**WORK TO BE COMPLETED:** Every line that contains the word "cloak" should be copied from the records below.

**RECORDED DATA:**

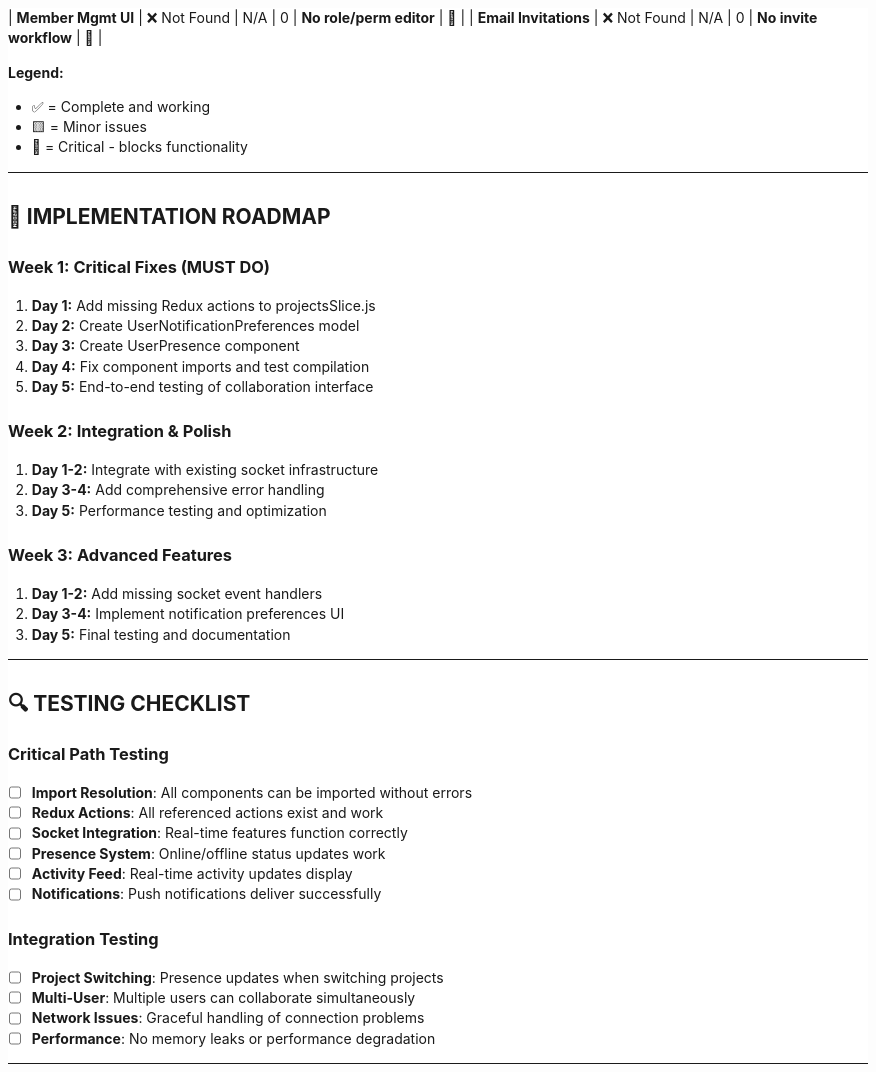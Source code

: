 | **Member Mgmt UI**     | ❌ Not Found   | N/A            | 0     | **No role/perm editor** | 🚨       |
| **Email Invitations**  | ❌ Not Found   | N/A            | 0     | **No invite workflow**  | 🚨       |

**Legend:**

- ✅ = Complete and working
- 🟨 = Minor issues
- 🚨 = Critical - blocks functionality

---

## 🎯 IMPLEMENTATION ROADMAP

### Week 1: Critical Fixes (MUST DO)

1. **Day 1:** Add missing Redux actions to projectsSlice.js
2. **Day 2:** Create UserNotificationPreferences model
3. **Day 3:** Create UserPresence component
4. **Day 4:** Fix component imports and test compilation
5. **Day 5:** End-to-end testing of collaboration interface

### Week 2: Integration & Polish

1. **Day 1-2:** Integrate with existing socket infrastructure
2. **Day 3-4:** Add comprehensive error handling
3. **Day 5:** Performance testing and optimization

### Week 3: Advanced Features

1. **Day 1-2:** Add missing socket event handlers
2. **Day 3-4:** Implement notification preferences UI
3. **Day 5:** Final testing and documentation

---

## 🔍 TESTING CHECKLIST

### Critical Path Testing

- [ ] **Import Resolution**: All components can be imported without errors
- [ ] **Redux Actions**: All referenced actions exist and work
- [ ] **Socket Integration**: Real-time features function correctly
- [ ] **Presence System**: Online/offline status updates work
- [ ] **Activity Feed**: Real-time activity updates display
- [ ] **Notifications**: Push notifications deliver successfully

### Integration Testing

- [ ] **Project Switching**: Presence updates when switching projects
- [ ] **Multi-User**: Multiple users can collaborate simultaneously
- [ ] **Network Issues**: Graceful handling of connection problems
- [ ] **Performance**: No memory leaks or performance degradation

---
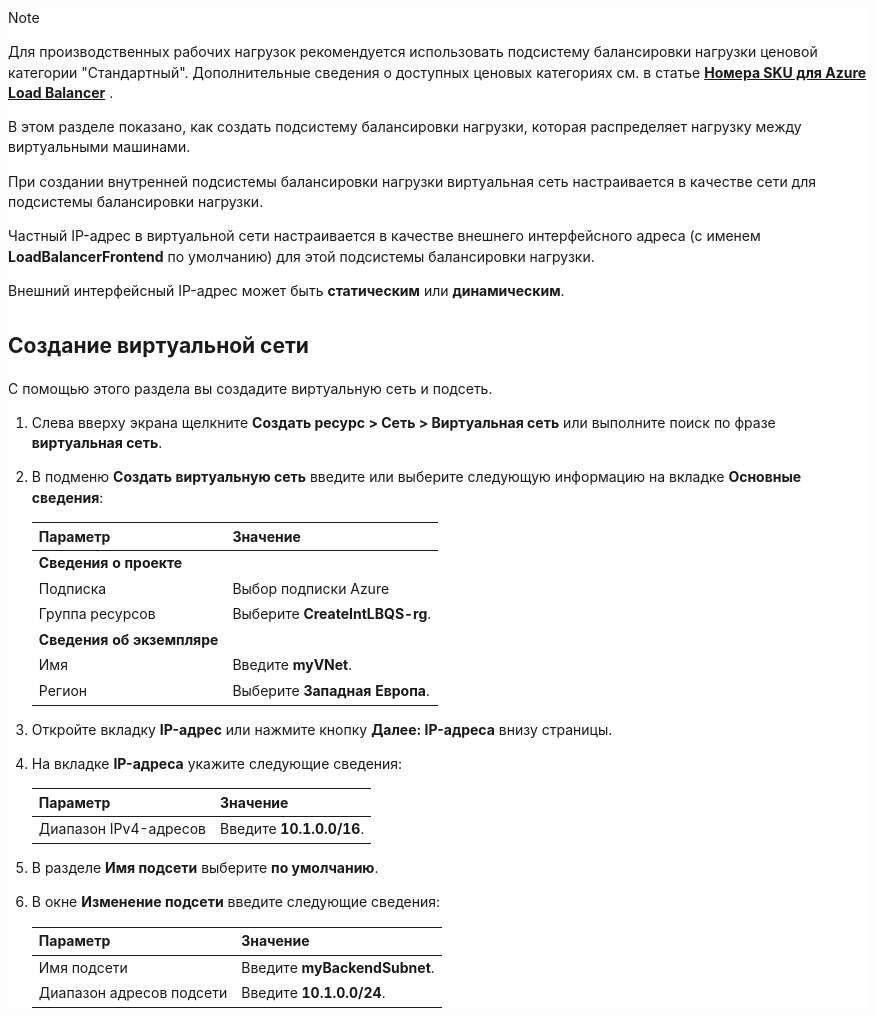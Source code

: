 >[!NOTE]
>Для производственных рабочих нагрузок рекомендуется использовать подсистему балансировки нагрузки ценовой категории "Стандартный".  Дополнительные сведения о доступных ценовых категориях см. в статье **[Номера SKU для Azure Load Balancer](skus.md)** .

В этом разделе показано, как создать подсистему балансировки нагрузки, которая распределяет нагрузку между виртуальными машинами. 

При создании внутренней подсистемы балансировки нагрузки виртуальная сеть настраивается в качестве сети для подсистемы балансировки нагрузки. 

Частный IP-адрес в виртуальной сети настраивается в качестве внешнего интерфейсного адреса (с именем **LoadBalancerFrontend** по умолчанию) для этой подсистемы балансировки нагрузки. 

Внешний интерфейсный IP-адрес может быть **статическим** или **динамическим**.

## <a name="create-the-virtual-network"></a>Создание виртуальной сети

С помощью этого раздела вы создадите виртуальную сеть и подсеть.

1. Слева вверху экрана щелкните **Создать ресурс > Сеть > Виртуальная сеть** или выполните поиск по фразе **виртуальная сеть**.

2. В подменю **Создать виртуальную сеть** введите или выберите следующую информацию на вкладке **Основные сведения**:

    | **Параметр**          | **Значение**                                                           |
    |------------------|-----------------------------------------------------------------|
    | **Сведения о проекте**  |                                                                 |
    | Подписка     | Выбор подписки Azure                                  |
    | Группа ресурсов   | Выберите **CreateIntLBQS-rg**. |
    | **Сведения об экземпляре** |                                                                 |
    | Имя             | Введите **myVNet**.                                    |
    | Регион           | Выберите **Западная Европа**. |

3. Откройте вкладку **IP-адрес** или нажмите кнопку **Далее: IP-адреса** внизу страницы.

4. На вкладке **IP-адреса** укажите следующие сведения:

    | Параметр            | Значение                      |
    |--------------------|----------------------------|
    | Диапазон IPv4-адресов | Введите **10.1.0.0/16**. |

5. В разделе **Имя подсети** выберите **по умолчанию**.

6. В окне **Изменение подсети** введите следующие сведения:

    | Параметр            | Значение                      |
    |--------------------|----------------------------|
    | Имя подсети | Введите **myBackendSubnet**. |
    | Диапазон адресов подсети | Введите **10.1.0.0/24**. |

* * *

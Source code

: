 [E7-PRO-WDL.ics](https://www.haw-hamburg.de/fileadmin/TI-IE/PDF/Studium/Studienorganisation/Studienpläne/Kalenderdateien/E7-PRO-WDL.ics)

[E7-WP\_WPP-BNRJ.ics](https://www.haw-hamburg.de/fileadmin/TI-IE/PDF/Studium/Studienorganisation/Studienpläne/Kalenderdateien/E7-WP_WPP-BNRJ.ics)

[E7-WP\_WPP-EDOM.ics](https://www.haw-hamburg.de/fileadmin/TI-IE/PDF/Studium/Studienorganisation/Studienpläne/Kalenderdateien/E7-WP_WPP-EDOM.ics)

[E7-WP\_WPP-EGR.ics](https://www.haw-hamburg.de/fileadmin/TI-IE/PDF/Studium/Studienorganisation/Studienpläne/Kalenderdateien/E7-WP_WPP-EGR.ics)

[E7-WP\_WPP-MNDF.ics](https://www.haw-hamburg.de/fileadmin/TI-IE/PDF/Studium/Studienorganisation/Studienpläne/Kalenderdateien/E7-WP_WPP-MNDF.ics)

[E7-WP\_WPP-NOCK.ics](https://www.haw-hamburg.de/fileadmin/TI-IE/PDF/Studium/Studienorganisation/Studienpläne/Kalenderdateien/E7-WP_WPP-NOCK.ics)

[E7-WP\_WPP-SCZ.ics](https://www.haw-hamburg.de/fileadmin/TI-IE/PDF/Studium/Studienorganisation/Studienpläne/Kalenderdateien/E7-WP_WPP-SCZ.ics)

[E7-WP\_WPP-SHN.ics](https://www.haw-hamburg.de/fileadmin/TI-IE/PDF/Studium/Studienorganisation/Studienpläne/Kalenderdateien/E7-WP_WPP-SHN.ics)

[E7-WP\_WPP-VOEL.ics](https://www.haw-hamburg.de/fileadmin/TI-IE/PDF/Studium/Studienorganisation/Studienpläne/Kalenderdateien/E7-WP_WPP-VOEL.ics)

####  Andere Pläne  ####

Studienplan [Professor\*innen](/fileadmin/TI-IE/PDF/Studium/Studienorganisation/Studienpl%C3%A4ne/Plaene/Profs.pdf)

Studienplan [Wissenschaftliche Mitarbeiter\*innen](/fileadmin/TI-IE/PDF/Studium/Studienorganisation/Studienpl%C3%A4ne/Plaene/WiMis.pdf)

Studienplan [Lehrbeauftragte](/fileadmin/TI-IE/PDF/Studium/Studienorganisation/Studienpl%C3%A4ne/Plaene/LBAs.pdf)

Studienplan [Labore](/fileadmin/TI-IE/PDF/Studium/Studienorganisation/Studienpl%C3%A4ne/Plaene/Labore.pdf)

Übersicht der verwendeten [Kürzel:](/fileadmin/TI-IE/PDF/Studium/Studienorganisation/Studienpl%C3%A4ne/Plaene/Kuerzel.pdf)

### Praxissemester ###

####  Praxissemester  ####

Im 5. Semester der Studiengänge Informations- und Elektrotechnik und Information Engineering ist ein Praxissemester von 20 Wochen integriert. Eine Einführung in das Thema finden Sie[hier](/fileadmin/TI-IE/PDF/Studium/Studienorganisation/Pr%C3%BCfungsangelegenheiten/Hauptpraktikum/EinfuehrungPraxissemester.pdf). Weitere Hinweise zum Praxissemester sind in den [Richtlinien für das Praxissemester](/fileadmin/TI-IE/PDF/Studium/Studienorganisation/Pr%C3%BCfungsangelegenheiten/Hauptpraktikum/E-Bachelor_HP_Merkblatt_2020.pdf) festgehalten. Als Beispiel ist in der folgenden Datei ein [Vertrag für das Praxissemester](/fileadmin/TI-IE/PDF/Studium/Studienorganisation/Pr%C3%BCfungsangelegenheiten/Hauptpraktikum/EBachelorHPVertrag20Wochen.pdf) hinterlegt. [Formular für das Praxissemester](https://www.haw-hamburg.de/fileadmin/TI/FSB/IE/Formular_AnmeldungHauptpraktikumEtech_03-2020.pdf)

---

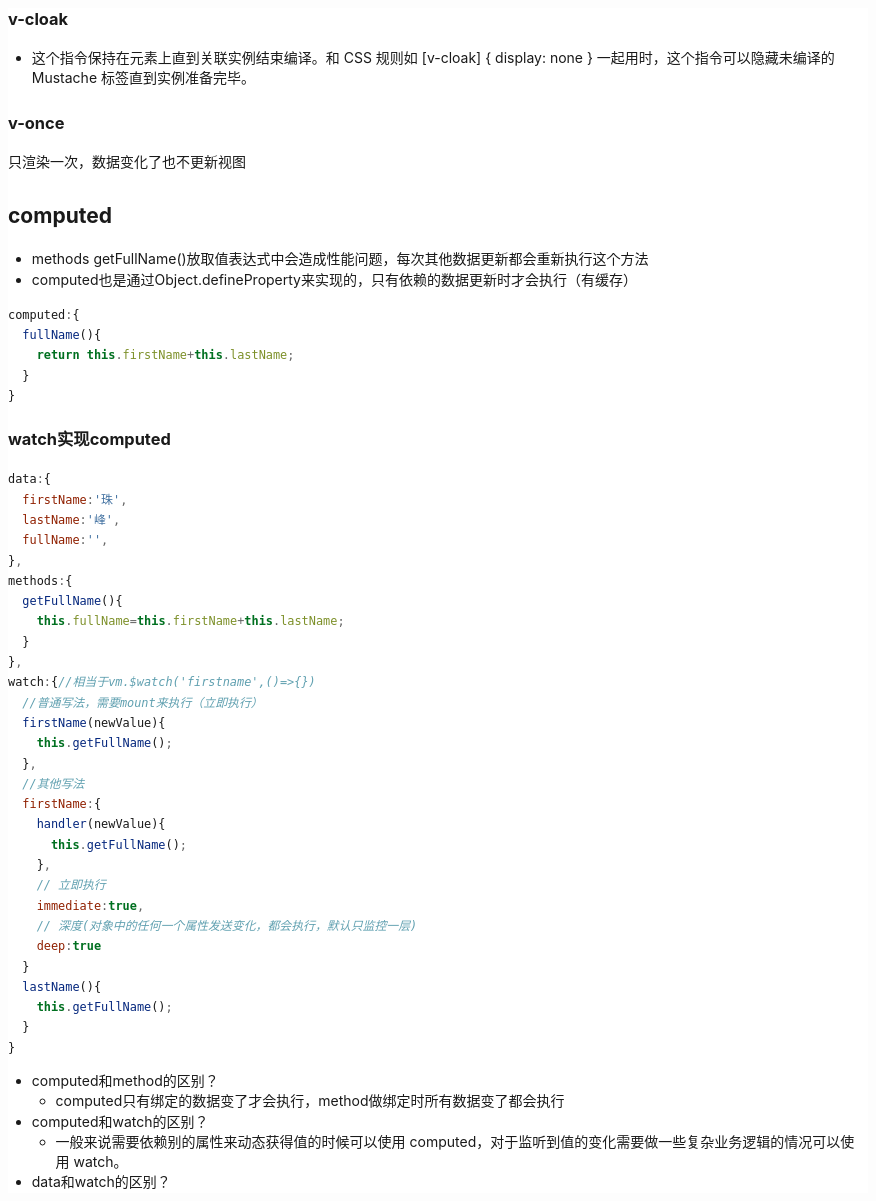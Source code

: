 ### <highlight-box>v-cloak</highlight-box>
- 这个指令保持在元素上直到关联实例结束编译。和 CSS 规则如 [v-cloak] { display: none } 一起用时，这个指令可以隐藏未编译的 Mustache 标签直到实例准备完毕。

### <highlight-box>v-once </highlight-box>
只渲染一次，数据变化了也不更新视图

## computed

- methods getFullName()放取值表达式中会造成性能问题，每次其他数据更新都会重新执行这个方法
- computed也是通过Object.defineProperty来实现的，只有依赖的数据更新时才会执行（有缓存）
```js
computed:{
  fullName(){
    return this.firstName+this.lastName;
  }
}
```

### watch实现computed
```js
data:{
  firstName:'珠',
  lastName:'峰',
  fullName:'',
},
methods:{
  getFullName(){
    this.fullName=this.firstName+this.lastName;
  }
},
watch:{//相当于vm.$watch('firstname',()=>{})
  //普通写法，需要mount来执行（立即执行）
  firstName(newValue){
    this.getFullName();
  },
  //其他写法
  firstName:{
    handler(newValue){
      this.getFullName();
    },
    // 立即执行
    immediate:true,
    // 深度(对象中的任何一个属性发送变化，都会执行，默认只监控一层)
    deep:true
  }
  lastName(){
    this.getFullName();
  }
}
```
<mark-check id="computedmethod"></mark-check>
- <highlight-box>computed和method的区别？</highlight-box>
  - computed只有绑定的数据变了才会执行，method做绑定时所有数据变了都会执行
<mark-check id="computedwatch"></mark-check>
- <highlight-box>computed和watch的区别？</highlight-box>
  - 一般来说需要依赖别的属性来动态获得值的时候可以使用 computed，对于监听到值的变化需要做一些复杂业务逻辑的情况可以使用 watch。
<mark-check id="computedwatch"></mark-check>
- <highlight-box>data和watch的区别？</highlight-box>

**OUTPUT OF THE TASK:**
: ### <highlight-box>v-cloak</highlight-box>
- 这个指令保持在元素上直到关联实例结束编译。和 CSS 规则如 [v-cloak] { display: none } 一起用时，这个指令可以隐藏未编译的 Mustache 标签直到实例准备完毕。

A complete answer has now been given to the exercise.